The development of high-performance and chromium-tolerant stable hierarchical cathodes is crucial for practical applications of solid oxide fuel cells (SOFCs). This work presents a synergistic strategy to manufacture hierarchical cathodes, focusing on optimizing microstructural and electrochemical properties. By integrating advanced fabrication techniques, including nanostructuring and surface engineering, we achieved a significant enhancement in high entropy double perovskite cathode.
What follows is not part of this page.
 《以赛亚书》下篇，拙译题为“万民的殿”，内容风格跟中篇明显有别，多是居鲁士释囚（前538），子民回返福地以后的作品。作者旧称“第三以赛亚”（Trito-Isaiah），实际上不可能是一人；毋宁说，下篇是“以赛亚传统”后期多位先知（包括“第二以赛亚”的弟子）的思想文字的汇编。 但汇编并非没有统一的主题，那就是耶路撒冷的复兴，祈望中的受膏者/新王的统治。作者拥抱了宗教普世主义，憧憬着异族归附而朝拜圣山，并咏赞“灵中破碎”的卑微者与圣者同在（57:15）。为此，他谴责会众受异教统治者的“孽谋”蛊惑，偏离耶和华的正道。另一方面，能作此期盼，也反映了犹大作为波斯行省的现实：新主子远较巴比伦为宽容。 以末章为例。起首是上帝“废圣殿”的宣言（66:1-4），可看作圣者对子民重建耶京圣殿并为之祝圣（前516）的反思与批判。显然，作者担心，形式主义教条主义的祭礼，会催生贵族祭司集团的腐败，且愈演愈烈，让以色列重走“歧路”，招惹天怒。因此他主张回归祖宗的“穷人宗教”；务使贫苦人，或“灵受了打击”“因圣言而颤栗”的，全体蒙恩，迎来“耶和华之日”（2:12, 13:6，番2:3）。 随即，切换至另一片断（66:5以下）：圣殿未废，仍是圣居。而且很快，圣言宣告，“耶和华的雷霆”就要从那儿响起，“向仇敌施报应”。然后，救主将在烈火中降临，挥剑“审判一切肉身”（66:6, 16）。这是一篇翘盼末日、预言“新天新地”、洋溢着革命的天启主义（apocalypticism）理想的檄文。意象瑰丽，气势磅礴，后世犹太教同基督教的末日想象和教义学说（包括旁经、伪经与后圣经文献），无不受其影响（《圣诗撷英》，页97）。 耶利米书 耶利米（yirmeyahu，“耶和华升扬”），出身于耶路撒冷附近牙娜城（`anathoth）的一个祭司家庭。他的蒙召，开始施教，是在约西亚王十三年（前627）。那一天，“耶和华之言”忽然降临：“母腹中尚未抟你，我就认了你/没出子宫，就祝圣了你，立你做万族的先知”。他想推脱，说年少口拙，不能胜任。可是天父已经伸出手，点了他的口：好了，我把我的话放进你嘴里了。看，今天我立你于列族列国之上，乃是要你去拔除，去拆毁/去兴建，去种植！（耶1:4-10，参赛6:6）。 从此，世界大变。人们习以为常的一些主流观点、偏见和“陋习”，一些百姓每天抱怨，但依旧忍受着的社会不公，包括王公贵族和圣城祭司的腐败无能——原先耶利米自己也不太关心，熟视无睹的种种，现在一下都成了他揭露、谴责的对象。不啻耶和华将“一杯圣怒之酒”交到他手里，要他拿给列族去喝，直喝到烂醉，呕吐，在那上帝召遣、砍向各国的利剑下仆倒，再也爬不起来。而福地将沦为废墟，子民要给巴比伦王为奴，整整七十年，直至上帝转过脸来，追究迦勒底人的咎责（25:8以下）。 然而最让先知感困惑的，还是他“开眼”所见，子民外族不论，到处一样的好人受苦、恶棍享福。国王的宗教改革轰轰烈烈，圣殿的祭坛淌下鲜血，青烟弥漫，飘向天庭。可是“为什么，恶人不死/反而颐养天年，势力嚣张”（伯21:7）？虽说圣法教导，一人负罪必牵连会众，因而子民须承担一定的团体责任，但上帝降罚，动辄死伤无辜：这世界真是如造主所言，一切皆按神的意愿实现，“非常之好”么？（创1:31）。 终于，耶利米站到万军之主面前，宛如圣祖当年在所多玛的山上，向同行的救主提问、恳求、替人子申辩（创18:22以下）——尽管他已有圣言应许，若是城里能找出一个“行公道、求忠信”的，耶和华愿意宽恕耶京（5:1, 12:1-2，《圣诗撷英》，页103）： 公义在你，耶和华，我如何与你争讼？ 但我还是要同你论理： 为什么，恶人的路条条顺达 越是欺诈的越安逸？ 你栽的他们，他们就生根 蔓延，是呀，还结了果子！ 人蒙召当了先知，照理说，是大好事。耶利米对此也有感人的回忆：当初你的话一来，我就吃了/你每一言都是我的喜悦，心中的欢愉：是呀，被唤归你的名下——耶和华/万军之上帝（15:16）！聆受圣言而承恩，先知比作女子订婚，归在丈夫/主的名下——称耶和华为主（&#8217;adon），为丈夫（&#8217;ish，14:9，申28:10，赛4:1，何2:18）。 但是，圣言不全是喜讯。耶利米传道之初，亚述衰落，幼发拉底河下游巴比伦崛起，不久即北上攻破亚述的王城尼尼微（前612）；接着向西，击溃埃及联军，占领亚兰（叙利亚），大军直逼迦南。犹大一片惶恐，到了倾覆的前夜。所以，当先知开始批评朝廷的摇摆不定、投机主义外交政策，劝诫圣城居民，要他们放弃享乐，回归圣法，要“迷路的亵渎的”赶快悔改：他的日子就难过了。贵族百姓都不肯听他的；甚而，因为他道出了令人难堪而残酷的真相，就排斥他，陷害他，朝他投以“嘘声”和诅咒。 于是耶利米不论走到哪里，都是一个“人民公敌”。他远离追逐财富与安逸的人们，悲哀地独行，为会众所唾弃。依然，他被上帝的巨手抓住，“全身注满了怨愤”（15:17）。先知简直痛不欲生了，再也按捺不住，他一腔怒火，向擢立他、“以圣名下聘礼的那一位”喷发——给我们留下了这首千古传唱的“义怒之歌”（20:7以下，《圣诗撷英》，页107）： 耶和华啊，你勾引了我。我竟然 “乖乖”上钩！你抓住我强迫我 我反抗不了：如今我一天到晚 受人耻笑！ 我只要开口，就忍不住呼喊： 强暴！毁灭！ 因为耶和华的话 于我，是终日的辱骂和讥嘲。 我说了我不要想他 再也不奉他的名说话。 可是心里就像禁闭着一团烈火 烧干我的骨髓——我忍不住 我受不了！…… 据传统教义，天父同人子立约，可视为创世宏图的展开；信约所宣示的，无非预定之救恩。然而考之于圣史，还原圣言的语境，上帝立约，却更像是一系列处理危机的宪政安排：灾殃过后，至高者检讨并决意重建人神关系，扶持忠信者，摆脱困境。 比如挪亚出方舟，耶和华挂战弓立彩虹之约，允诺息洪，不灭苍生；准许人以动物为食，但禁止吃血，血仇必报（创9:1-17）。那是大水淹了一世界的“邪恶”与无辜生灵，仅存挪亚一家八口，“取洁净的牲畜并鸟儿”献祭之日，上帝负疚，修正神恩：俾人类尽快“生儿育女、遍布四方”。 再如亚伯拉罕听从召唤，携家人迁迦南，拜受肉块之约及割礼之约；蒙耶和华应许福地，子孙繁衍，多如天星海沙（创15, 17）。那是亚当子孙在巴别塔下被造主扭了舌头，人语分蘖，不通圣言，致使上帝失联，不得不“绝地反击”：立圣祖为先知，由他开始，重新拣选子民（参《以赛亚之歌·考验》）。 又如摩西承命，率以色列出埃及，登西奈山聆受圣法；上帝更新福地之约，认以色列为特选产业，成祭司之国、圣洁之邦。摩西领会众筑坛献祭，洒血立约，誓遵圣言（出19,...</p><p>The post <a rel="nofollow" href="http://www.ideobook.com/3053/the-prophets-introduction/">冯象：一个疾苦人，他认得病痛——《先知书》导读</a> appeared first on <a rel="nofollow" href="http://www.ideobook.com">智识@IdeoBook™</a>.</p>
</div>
The electrochemical activities and chromium tolerance of BaO impregnated on (La0.2Pr0.2Sm0.2Gd0.2Nd0.2)Ba0.5Sr0.5Co1.5Fe0.5O5 (LPSGNBSCF) high-entropy double perovskite cathodes in SOFCs were investigated in this study. Here, an optimum coated amount of BaO-LPSGNBSCF-0.15 mol/L electrode exhibited smaller electrode polarization resistance (R-p) of 0.22 Omega cm(2) than pure LPSGNBSCF electrode with R-p of 0.5 Omega cm(2) operating at 800 degrees C in the presence of Cr2O3 for 100 h. The synergistic catalyst coating of BaO-LPSGNBSCF-0.15 M could lead to less Cr deposition and SrCrO4 formation on LPSGNBSCF after exposure to Cr2O3. Moreover, the cell delivered the maximum power density of 985.9 mW/cm(2) at 800 degrees C, higher than 803.1 mW/cm(2) of bare LPSGNBSCF single cell and showed good stability with 100 h in short-term test. This work elucidated a rational design of efficient and durable high-entropy-based chromium tolerant cathode for SOFCs.